A week later he returned with a radiant face. He had obtained leave and had gone home to see his mother. There, on his knees, he had told her a lie, one that must have been recorded in Heaven to his favor. He told her that he was the father of that girl’s baby, that he had wronged her, and now begged permission to right the wrong by marrying her.

The mother’s reproaches were severe, and the poor young man had the pain of seeing her suffer for what she thought was his guilt. But after she had been induced to look at the baby’s picture her good heart was awakened. She agreed to the marriage and promised to love and care for the mother and child until the end of the war.

This man was a simple soldier, a child of working people. He did not know that he was heroic, and in fact what he did has been matched by scores of men in France. Very often after the Germans violated women and children in the invaded towns and villages, they murdered them cruelly. Those left alive have been cherished by their men, only too thankful that they were spared.

“Not that the men do not suffer,” said Madame de Ste. Croix. “We prize virtue and stainlessness in women. But we love justice more. And if this dreadful thing is hard on men whose betrothed are wronged, how much harder it is on a man whose wife has borne children to the brutal boche.

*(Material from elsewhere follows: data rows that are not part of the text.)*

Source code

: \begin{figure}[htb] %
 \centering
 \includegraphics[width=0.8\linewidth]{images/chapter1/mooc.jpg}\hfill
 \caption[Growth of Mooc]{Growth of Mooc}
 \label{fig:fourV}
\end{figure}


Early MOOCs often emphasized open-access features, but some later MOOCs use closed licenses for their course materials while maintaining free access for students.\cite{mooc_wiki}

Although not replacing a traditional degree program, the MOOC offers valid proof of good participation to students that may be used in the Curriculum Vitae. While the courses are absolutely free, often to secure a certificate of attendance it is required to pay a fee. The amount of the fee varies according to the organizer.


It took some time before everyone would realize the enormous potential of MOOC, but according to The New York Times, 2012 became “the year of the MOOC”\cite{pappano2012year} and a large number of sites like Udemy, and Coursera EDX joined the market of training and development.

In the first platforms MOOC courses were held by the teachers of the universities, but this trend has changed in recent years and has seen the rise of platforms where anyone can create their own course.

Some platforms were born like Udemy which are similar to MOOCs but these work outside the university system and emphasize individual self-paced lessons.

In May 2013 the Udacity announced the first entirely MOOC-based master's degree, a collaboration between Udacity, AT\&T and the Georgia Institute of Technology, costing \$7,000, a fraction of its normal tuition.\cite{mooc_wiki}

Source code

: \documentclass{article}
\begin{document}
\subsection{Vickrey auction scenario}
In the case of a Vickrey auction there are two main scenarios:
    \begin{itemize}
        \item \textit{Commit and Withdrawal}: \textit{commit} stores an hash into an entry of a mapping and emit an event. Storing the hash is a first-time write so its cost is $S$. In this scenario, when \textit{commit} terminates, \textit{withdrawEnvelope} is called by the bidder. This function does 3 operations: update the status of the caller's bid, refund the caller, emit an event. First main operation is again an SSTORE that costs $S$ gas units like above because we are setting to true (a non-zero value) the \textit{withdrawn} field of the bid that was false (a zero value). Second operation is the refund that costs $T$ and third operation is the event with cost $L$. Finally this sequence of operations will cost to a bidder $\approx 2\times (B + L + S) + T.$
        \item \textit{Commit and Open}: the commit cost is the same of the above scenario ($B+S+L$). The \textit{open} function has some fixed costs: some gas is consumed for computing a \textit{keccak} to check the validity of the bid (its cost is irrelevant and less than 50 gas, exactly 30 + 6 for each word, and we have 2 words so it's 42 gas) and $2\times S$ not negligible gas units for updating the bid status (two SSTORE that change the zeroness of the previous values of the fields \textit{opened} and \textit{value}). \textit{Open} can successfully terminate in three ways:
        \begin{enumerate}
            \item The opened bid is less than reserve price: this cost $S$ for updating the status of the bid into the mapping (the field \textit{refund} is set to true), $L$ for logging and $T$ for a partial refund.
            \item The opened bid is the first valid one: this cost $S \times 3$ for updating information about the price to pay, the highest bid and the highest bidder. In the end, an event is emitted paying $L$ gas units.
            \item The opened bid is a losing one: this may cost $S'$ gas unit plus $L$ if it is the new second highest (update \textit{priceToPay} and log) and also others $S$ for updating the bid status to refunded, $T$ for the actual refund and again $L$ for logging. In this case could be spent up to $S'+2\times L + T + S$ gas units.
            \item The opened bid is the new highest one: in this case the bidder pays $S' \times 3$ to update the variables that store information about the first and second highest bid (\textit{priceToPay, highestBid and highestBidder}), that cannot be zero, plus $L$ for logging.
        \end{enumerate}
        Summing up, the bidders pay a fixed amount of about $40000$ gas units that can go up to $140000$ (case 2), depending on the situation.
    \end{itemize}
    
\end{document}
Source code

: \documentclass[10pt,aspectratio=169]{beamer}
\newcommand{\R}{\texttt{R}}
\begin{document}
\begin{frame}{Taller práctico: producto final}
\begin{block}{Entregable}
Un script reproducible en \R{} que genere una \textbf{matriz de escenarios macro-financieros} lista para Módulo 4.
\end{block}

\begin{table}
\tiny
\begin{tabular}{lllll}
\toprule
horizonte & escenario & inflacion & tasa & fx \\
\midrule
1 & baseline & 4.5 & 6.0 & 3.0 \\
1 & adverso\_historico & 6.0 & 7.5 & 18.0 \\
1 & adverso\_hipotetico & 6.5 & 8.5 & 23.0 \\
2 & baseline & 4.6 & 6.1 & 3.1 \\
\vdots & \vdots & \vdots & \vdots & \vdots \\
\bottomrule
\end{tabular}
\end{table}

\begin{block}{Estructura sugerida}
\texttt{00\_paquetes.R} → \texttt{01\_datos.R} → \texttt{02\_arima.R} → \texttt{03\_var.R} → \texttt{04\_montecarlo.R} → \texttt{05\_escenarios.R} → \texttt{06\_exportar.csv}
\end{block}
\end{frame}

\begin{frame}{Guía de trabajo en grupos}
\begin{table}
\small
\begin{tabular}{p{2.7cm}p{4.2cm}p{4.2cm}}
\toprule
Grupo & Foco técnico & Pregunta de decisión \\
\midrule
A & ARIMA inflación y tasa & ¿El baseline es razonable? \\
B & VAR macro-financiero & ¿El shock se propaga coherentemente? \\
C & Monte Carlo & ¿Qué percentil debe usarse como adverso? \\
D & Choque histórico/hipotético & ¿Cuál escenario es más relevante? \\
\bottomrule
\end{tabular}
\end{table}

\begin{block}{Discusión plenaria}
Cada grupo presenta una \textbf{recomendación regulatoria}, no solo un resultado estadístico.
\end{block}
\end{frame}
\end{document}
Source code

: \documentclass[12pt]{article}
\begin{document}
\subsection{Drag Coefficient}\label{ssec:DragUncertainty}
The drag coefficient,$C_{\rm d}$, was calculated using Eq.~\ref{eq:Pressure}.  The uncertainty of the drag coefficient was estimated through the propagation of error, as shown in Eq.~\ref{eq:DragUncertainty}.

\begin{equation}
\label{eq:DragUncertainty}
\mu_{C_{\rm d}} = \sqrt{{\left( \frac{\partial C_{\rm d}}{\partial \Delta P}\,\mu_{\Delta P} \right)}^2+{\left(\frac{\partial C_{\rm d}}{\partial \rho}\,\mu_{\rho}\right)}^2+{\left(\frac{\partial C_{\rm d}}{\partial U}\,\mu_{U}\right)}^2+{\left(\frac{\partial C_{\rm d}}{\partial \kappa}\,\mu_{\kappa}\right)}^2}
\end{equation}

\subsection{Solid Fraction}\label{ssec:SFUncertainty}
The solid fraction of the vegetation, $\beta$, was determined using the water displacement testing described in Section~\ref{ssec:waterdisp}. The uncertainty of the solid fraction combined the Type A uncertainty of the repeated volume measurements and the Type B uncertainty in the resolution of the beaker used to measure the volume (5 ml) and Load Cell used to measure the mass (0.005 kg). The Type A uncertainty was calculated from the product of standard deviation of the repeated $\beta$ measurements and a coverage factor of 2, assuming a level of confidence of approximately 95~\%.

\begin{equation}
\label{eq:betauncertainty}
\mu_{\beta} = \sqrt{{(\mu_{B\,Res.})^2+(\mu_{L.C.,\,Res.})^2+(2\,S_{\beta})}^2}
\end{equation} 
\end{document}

“He may forget what she has gone through, but how can he endure the presence of the child? What will be the future of those children, intruders in the family? I do not know.”

What has happened to thousands of women and girls in invaded Belgium and France could just as well happen in this country. It would happen without the smallest doubt if the Huns landed on our shores. Can you picture it? Can you imagine what it would be, fathers and mothers of America, to stand with German guns leveled at your heads while beasts in human form violated your young daughters before your eyes?

Can you imagine what it would be for our soldiers to come home from the war and find their wives and daughters with German babies in their arms? This is what many French and Belgian soldiers have had to endure. You will not persuade any of these men to listen to arguments in favor of a peace without victory.

All over France you will see in homes, in shop windows, on blank walls a poster. There are just three words on this poster: “Frenchmen, never forget!” In the upper right-hand corner of the poster there is a picture of some woeful thing that has happened since the German hordes began to overrun the world.

Sometimes the picture is of a burned and desolated village, a shattered hulk of what was once a beautiful old church. Oftener it is a picture of ruined womanhood, blasted childhood.